Entries supplied START

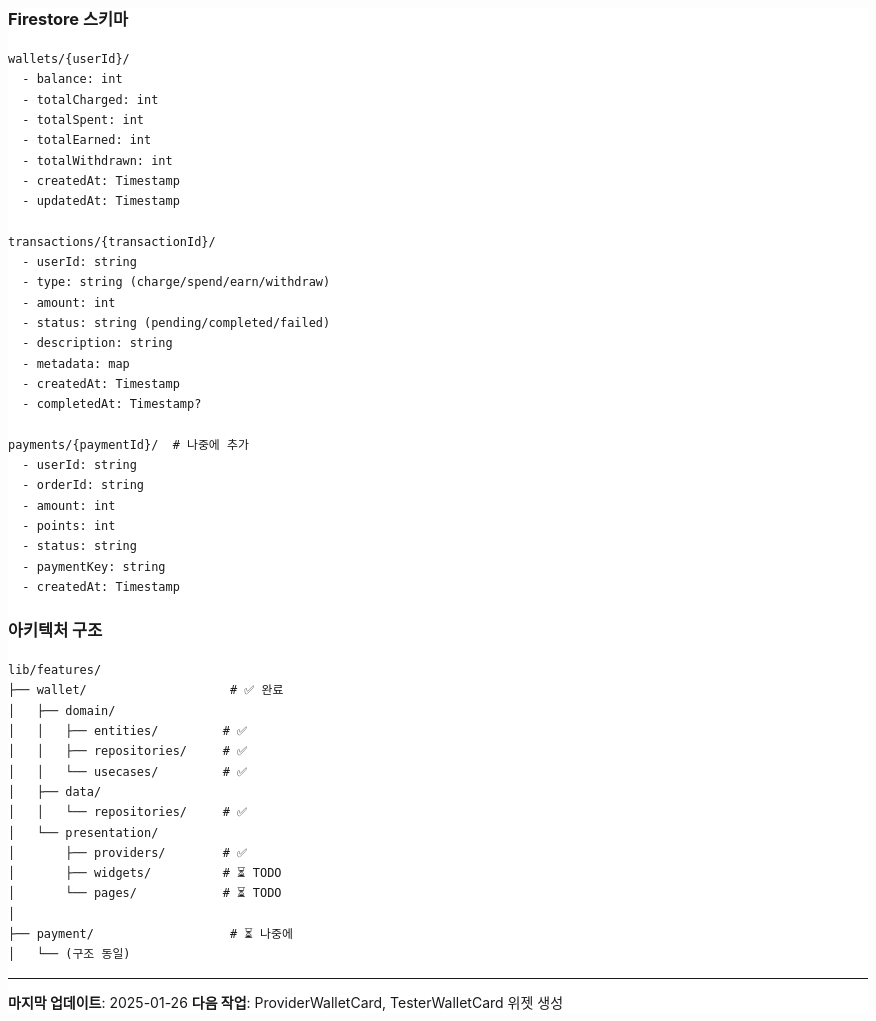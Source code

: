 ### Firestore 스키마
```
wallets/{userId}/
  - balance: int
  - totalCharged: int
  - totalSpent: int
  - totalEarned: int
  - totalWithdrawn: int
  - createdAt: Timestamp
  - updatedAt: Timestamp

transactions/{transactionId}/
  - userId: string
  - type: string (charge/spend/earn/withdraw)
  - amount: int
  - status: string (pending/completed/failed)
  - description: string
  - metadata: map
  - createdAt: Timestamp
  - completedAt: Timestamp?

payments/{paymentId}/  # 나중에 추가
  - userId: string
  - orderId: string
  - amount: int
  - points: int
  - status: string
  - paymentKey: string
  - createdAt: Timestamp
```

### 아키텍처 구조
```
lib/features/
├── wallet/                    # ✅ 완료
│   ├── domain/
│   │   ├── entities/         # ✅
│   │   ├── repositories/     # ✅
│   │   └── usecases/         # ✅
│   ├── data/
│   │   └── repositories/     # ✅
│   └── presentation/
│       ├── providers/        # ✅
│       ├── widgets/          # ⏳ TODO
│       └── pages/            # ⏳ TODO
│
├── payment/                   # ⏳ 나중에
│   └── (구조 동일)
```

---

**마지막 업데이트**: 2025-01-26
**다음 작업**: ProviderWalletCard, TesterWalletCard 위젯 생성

Entries supplied END

(Task instructions) The expected output is the full material above, word for word, without pictures.

(Answer area)
Source code

: ### Firestore 스키마
```
wallets/{userId}/
  - balance: int
  - totalCharged: int
  - totalSpent: int
  - totalEarned: int
  - totalWithdrawn: int
  - createdAt: Timestamp
  - updatedAt: Timestamp

transactions/{transactionId}/
  - userId: string
  - type: string (charge/spend/earn/withdraw)
  - amount: int
  - status: string (pending/completed/failed)
  - description: string
  - metadata: map
  - createdAt: Timestamp
  - completedAt: Timestamp?

payments/{paymentId}/  # 나중에 추가
  - userId: string
  - orderId: string
  - amount: int
  - points: int
  - status: string
  - paymentKey: string
  - createdAt: Timestamp
```

### 아키텍처 구조
```
lib/features/
├── wallet/                    # ✅ 완료
│   ├── domain/
│   │   ├── entities/         # ✅
│   │   ├── repositories/     # ✅
│   │   └── usecases/         # ✅
│   ├── data/
│   │   └── repositories/     # ✅
│   └── presentation/
│       ├── providers/        # ✅
│       ├── widgets/          # ⏳ TODO
│       └── pages/            # ⏳ TODO
│
├── payment/                   # ⏳ 나중에
│   └── (구조 동일)
```

---

**마지막 업데이트**: 2025-01-26
**다음 작업**: ProviderWalletCard, TesterWalletCard 위젯 생성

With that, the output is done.